Lo que en mi infancia era, por los cuatro flancos, un verdadero bosque (como una “tierra de
conejos”), la mayor parte de árboles fueron talados para conformar fincas donde los grandes
productores siembran papas, de día y de noche, inclusive con ayuda de grandes reflectores. Pocos
saben que cada tonelada de papas necesita de varias toneladas de aguas para su riego. No
sabemos de dónde sacan hasta ahora ese valioso líquido, pero si siguen sembrando eucaliptos y
derrochando el agua, pronto llegará el día en que conviertan, la otrora famosa Sabana de
Túquerres, en un verdadero erial. Pero el mayor mal lo acarrea el uso de abonos químicos,
fungicidas y pesticidas que invaden el ambiente de las ruralías y de la misma ciudad y afectan la
salud de los pobladores y desmejoran su calidad de vida.

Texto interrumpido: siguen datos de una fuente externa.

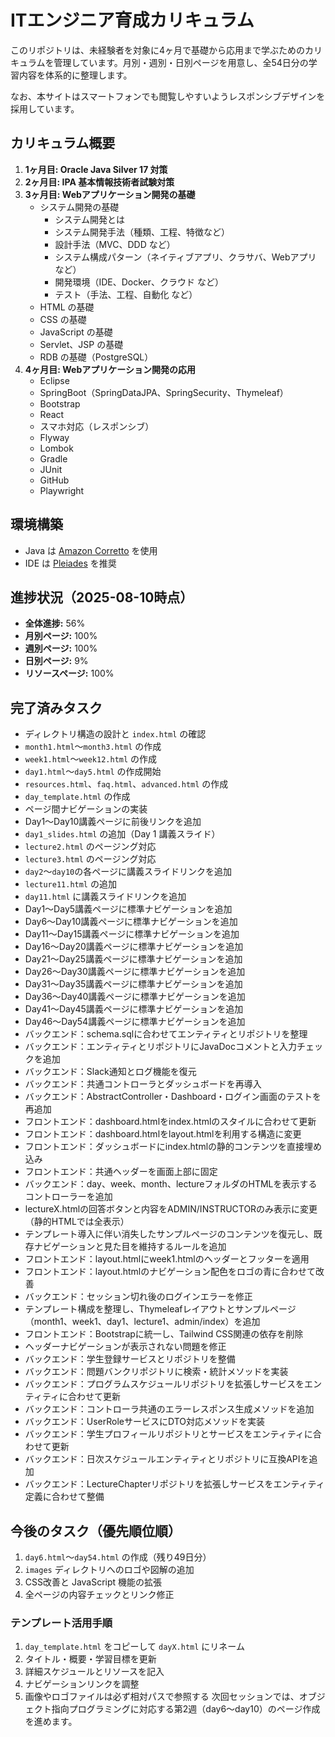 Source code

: # ITエンジニア育成カリキュラム

このリポジトリは、未経験者を対象に4ヶ月で基礎から応用まで学ぶためのカリキュラムを管理しています。月別・週別・日別ページを用意し、全54日分の学習内容を体系的に整理します。

なお、本サイトはスマートフォンでも閲覧しやすいようレスポンシブデザインを採用しています。

## カリキュラム概要
1. **1ヶ月目: Oracle Java Silver 17 対策**
2. **2ヶ月目: IPA 基本情報技術者試験対策**
3. **3ヶ月目: Webアプリケーション開発の基礎**
   - システム開発の基礎
     - システム開発とは
     - システム開発手法（種類、工程、特徴など）
     - 設計手法（MVC、DDD など）
     - システム構成パターン（ネイティブアプリ、クラサバ、Webアプリ など）
     - 開発環境（IDE、Docker、クラウド など）
     - テスト（手法、工程、自動化 など）
   - HTML の基礎
   - CSS の基礎
   - JavaScript の基礎
   - Servlet、JSP の基礎
   - RDB の基礎（PostgreSQL）
4. **4ヶ月目: Webアプリケーション開発の応用**
   - Eclipse
   - SpringBoot（SpringDataJPA、SpringSecurity、Thymeleaf）
   - Bootstrap
   - React
   - スマホ対応（レスポンシブ）
   - Flyway
   - Lombok
   - Gradle
   - JUnit
   - GitHub
   - Playwright
## 環境構築
- Java は [Amazon Corretto](https://aws.amazon.com/corretto/) を使用
- IDE は [Pleiades](https://pleiades.io/) を推奨

## 進捗状況（2025-08-10時点）
- **全体進捗:** 56%
- **月別ページ:** 100%
- **週別ページ:** 100%
- **日別ページ:** 9%
- **リソースページ:** 100%

## 完了済みタスク
- ディレクトリ構造の設計と `index.html` の確認
- `month1.html`〜`month3.html` の作成
- `week1.html`〜`week12.html` の作成
- `day1.html`〜`day5.html` の作成開始
- `resources.html`、`faq.html`、`advanced.html` の作成
- `day_template.html` の作成
- ページ間ナビゲーションの実装
- Day1～Day10講義ページに前後リンクを追加
- `day1_slides.html` の追加（Day 1 講義スライド）
- `lecture2.html` のページング対応
- `lecture3.html` のページング対応
- `day2`～`day10`の各ページに講義スライドリンクを追加
- `lecture11.html` の追加
- `day11.html` に講義スライドリンクを追加
- Day1〜Day5講義ページに標準ナビゲーションを追加
- Day6〜Day10講義ページに標準ナビゲーションを追加
- Day11〜Day15講義ページに標準ナビゲーションを追加
- Day16〜Day20講義ページに標準ナビゲーションを追加
- Day21〜Day25講義ページに標準ナビゲーションを追加
- Day26〜Day30講義ページに標準ナビゲーションを追加
- Day31〜Day35講義ページに標準ナビゲーションを追加
- Day36〜Day40講義ページに標準ナビゲーションを追加
- Day41〜Day45講義ページに標準ナビゲーションを追加
- Day46〜Day54講義ページに標準ナビゲーションを追加
- バックエンド：schema.sqlに合わせてエンティティとリポジトリを整理
- バックエンド：エンティティとリポジトリにJavaDocコメントと入力チェックを追加
- バックエンド：Slack通知とログ機能を復元
- バックエンド：共通コントローラとダッシュボードを再導入
- バックエンド：AbstractController・Dashboard・ログイン画面のテストを再追加
- フロントエンド：dashboard.htmlをindex.htmlのスタイルに合わせて更新
- フロントエンド：dashboard.htmlをlayout.htmlを利用する構造に変更
- フロントエンド：ダッシュボードにindex.htmlの静的コンテンツを直接埋め込み
- フロントエンド：共通ヘッダーを画面上部に固定
- バックエンド：day、week、month、lectureフォルダのHTMLを表示するコントローラーを追加
- lectureX.htmlの回答ボタンと内容をADMIN/INSTRUCTORのみ表示に変更（静的HTMLでは全表示）
- テンプレート導入に伴い消失したサンプルページのコンテンツを復元し、既存ナビゲーションと見た目を維持するルールを追加
- フロントエンド：layout.htmlにweek1.htmlのヘッダーとフッターを適用
- フロントエンド：layout.htmlのナビゲーション配色をロゴの青に合わせて改善
- バックエンド：セッション切れ後のログインエラーを修正
- テンプレート構成を整理し、Thymeleafレイアウトとサンプルページ（month1、week1、day1、lecture1、admin/index）を追加
- フロントエンド：Bootstrapに統一し、Tailwind CSS関連の依存を削除
- ヘッダーナビゲーションが表示されない問題を修正
- バックエンド：学生登録サービスとリポジトリを整備
- バックエンド：問題バンクリポジトリに検索・統計メソッドを実装
- バックエンド：プログラムスケジュールリポジトリを拡張しサービスをエンティティに合わせて更新
- バックエンド：コントローラ共通のエラーレスポンス生成メソッドを追加
- バックエンド：UserRoleサービスにDTO対応メソッドを実装
- バックエンド：学生プロフィールリポジトリとサービスをエンティティに合わせて更新
- バックエンド：日次スケジュールエンティティとリポジトリに互換APIを追加
- バックエンド：LectureChapterリポジトリを拡張しサービスをエンティティ定義に合わせて整備

## 今後のタスク（優先順位順）
1. `day6.html`〜`day54.html` の作成（残り49日分）
2. `images` ディレクトリへのロゴや図解の追加
3. CSS改善と JavaScript 機能の拡張
4. 全ページの内容チェックとリンク修正

### テンプレート活用手順
1. `day_template.html` をコピーして `dayX.html` にリネーム
2. タイトル・概要・学習目標を更新
3. 詳細スケジュールとリソースを記入
4. ナビゲーションリンクを調整
5. 画像やロゴファイルは必ず相対パスで参照する
次回セッションでは、オブジェクト指向プログラミングに対応する第2週（day6〜day10）のページ作成を進めます。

No puedo olvidar que mi abuela Teodelinda Bravo Palacios, fue maestra de escuela en las aldeas
de Tecalacre y Esnambud, donde enseñó a leer, escribir y a hacer artes manuales, a centenares
de indígenas y mestizos de esa hermosa, fría y fértil región de Túquerres. Varios de esos niños
recordaban las bellas acciones de mi abuela y también daban fe de que varios de esos alumnos, en
los años cincuenta, prestaron el servicio militar y cayeron víctimas de guerra de Corea, tan ajena
a nosotros, y en la cual nos involucró, irresponsablemente, el dictador Laureano Gómez.
Muchas cosas pueden haber cambiado en las costumbres de los tuquerreños de estos últimos
cincuenta años, pero el acento del habla se mantiene, casi incólume, sobre todo en las profundas
zonas rurales. Es el sustrato indígena pasto el que se impone con su curva entonativa y se siente
en otros contextos del Departamento de Nariño y del resto del país. Tampoco se puede dejar de
observar la buena cantidad de kechuismos y otros indigenismos que aún se conservan y sirven de
referente léxico de buena parte de las acciones diarias.
No deja de llamar la atención que los indígenas han fortalecido las otrora inexistentes
organizaciones propias. Ahora tienen cabildos donde realizan múltiples actividades culturales,
políticas y prestan servicios de salud a su comunidad. Los habitantes de Túquerres, de fuerte
raigambre indígena, tienen que sentirse orgullosos del nombre de su ciudad, que rememora al
cacique Takes y guarda incólume los nombres de sus adalides nativos María Aucug y Cucás Remo
(y varios más), víctimas de la represión colonialista española. Un monumento en la parte oriental
de la ciudad hace honor a la resistencia que presentaron esos hijos rebeldes.